Quando aconteceu o golpe militar de 1964, ele passou a ter um papel importante nos seus desdobramentos político-repressivos. Paulo Barbosa diz que ele era “o vice-rei de Sergipe”, no sentido de que era como os antigos vice-reis do Brasil dos tempos coloniais. Embora não tenha escrito, Paulo Barbosa também pode ter pensado em Juarez Távora, militar e político cognominado de “rei do Norte” após a Revolução de 1930.

Ainda sobre o tenente Rabelo (depois promovido a capitão), Paulo Barbosa o descreve como alguém que se expunha como defensor agressivo do golpe e do regime militar nascente. Era um “mentor ideológico” ou “uma das figuras lendárias da repressão em Sergipe”. Ou ainda “foi quem comandou todo o processo de repressão visível em Sergipe”. Ele liderou “todo o processo de prisões e de depoimentos”. Nesse tempo de muita tensão política no quartel e nas casas dos presos políticos e das pessoas sem saber se seriam chamadas, tempo de entra-e-sai de jipes e de caminhões do Exército (herança do Exército americano na II Guerra Mundial) trazendo e levando pessoas suspeitas de serem “subversivas” e de muitos gritos dados por militares, o tenente Rabelo era um militar da confiança do comandante do 28 BC. Tinha acesso aos “informes dos órgãos de segurança que indicavam quais eram os políticos que faziam toda a movimentação em prol das mudanças antes e depois de 1964”.

Para terminar este texto, quero relatar um fato que aconteceu durante o processo de prisão e de oitiva de presos políticos em 1964. Segundo Paulo Barbosa, certo dia apareceu um homem procurando o tenente Rabelo no Quartel do 28 BC. Quando isso acontecia, o soldado de sentinela estava orientado a enviar visitas a um salão onde estavam outras pessoas detidas. O raciocínio era o seguinte: a pessoa era ou alguém convocado para depor ou alguém que queria fazer uma delação.
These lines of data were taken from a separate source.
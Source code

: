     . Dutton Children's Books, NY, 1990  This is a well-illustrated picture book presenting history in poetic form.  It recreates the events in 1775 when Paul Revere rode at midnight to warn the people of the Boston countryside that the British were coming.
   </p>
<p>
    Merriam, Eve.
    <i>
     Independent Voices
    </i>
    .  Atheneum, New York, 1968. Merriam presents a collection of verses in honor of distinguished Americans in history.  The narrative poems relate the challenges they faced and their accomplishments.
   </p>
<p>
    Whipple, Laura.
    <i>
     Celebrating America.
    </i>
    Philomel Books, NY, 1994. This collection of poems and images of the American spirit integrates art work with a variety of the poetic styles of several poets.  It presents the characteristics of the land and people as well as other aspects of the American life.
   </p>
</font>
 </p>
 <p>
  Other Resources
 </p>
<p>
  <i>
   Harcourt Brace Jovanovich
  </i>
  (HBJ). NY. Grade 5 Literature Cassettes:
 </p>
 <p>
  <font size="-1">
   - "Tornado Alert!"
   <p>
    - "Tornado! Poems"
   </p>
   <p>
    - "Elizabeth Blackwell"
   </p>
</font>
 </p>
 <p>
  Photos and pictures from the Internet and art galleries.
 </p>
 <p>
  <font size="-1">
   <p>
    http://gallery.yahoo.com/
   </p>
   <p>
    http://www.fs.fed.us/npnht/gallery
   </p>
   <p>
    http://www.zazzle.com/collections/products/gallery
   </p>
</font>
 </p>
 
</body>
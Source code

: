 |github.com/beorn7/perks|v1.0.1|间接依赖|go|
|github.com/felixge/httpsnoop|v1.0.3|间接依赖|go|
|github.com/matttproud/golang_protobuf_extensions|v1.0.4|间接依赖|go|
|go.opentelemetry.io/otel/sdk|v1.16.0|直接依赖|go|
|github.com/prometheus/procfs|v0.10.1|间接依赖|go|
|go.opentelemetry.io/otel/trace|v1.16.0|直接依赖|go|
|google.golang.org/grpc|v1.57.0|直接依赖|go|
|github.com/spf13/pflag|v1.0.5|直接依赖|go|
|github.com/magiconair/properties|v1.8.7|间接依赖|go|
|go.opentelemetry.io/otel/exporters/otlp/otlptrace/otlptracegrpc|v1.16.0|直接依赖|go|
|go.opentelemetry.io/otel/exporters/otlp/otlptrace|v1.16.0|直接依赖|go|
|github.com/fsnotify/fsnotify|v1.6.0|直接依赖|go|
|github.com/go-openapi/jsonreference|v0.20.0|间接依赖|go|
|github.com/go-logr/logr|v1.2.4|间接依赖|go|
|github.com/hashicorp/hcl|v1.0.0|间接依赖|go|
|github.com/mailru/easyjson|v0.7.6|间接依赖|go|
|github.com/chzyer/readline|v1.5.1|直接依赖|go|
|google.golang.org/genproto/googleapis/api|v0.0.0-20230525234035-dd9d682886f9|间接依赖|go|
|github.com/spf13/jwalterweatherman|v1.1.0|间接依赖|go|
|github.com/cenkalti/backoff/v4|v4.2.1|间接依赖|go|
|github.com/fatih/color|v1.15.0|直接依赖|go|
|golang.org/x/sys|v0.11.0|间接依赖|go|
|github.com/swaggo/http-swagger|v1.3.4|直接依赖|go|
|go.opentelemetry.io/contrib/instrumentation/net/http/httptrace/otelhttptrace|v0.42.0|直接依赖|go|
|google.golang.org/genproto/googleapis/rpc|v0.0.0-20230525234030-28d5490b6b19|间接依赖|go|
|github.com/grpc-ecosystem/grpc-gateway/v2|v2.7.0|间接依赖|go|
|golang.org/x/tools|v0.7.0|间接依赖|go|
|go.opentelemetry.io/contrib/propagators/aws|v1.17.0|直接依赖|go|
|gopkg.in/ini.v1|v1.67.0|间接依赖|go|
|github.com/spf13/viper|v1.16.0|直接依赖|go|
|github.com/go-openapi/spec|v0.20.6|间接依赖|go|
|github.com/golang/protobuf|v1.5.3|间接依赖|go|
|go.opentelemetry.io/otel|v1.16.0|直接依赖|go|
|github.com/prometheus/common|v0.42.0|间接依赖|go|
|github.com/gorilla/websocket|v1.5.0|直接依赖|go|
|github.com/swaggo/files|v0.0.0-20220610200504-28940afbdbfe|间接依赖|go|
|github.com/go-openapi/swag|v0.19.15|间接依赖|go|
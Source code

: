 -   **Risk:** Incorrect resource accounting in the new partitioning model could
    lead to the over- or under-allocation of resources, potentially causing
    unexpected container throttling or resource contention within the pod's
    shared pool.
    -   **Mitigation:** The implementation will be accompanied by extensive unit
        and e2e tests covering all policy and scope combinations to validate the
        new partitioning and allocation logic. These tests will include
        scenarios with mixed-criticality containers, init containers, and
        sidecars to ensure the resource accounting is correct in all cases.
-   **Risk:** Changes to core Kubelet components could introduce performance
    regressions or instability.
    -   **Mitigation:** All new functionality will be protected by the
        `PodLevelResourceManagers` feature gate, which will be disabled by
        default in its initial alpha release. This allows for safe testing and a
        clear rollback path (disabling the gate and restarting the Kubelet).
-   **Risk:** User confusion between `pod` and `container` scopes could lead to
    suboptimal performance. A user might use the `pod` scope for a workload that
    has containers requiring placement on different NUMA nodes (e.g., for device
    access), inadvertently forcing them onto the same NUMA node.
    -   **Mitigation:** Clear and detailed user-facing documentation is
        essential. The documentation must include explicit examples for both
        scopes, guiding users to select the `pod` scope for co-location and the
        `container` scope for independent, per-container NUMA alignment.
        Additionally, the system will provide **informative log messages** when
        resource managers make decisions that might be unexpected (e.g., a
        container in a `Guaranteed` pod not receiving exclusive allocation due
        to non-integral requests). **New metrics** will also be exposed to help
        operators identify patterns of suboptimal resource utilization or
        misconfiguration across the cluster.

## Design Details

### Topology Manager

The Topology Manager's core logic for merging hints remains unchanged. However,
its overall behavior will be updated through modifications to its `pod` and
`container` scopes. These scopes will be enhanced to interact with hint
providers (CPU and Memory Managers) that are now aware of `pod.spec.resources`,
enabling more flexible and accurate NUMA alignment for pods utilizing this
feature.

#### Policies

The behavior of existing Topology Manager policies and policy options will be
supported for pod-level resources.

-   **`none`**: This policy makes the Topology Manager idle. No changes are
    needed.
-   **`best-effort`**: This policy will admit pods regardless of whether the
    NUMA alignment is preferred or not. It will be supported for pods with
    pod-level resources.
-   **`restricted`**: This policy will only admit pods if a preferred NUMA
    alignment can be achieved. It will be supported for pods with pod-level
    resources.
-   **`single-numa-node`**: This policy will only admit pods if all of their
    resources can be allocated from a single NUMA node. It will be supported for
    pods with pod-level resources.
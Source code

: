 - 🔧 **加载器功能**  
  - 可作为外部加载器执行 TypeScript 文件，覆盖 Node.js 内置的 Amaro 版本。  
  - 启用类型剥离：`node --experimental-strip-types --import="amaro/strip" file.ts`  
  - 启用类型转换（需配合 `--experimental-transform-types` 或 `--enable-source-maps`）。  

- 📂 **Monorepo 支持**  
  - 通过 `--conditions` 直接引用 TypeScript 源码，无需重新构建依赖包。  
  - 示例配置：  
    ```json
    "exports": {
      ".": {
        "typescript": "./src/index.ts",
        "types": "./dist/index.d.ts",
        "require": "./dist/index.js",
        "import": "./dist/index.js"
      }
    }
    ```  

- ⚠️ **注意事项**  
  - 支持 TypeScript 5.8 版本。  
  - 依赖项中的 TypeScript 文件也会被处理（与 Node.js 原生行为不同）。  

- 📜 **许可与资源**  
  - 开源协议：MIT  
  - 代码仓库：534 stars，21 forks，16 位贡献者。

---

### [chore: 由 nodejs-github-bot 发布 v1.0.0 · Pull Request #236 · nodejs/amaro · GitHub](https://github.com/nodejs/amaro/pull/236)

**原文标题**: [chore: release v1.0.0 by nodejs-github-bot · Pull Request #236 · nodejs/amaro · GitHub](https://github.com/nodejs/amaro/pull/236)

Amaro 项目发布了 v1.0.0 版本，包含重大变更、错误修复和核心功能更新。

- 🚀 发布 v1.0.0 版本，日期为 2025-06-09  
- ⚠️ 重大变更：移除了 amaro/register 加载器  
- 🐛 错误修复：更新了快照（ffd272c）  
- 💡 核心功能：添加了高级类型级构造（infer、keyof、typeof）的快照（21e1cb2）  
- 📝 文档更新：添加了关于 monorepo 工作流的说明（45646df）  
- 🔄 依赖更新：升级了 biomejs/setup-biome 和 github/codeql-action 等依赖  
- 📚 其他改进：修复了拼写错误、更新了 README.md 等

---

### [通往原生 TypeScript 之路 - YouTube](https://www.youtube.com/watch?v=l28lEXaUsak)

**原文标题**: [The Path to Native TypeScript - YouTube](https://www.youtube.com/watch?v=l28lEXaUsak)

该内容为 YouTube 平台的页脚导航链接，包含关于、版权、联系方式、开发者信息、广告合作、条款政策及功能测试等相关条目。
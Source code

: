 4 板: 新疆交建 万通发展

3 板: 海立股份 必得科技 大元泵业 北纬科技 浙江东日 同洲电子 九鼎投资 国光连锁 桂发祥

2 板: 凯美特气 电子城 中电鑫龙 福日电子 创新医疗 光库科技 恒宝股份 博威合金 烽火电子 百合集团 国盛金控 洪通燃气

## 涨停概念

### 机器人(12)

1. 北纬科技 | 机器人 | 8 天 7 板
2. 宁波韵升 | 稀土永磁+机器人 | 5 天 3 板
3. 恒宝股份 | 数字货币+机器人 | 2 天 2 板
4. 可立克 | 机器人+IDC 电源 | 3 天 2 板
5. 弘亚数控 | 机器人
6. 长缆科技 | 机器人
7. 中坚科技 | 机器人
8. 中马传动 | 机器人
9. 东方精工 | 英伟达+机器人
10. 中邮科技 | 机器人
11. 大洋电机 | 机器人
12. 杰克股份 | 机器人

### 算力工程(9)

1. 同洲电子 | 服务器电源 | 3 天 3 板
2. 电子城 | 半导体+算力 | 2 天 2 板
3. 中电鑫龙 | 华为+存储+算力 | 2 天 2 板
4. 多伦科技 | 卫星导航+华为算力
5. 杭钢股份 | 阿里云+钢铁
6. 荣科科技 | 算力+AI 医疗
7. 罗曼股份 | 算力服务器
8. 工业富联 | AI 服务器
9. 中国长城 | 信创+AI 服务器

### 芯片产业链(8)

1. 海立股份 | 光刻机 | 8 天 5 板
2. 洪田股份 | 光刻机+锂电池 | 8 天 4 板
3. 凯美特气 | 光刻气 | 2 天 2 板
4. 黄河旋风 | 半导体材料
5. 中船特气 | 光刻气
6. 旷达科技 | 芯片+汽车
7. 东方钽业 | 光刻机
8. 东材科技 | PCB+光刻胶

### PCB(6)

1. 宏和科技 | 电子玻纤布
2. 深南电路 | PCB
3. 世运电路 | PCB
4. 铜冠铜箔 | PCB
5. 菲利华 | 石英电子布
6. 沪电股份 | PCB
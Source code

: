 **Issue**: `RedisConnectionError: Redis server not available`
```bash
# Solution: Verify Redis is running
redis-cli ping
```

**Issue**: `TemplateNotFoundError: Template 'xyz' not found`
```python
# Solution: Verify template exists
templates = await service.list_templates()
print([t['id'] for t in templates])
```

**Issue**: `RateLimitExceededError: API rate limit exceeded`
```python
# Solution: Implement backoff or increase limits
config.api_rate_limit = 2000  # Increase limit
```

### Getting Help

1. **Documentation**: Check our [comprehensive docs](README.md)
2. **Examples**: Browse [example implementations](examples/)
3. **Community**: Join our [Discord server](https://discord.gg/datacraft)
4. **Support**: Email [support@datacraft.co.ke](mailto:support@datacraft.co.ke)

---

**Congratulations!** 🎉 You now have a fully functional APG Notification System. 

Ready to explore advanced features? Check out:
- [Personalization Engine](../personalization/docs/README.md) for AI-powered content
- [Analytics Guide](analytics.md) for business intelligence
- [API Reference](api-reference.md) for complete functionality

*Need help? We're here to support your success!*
No caso em tela, não era nem uma coisa, nem outra. Depois de alguns dias no cárcere, o infeliz visitante foi percebido no meio dos presos políticos pelo tenente Rabelo que lhe perguntou o que ele fazia ali. Ele então lhe respondeu que viera receber o dinheiro relativo a uma carne que ele vendera ao tenente Rabelo e fora mandado para aquela cela. Não escondendo a sua irritação, mandou o homem simples sair daquele grupo e procurou saber quem tinha feito aquilo!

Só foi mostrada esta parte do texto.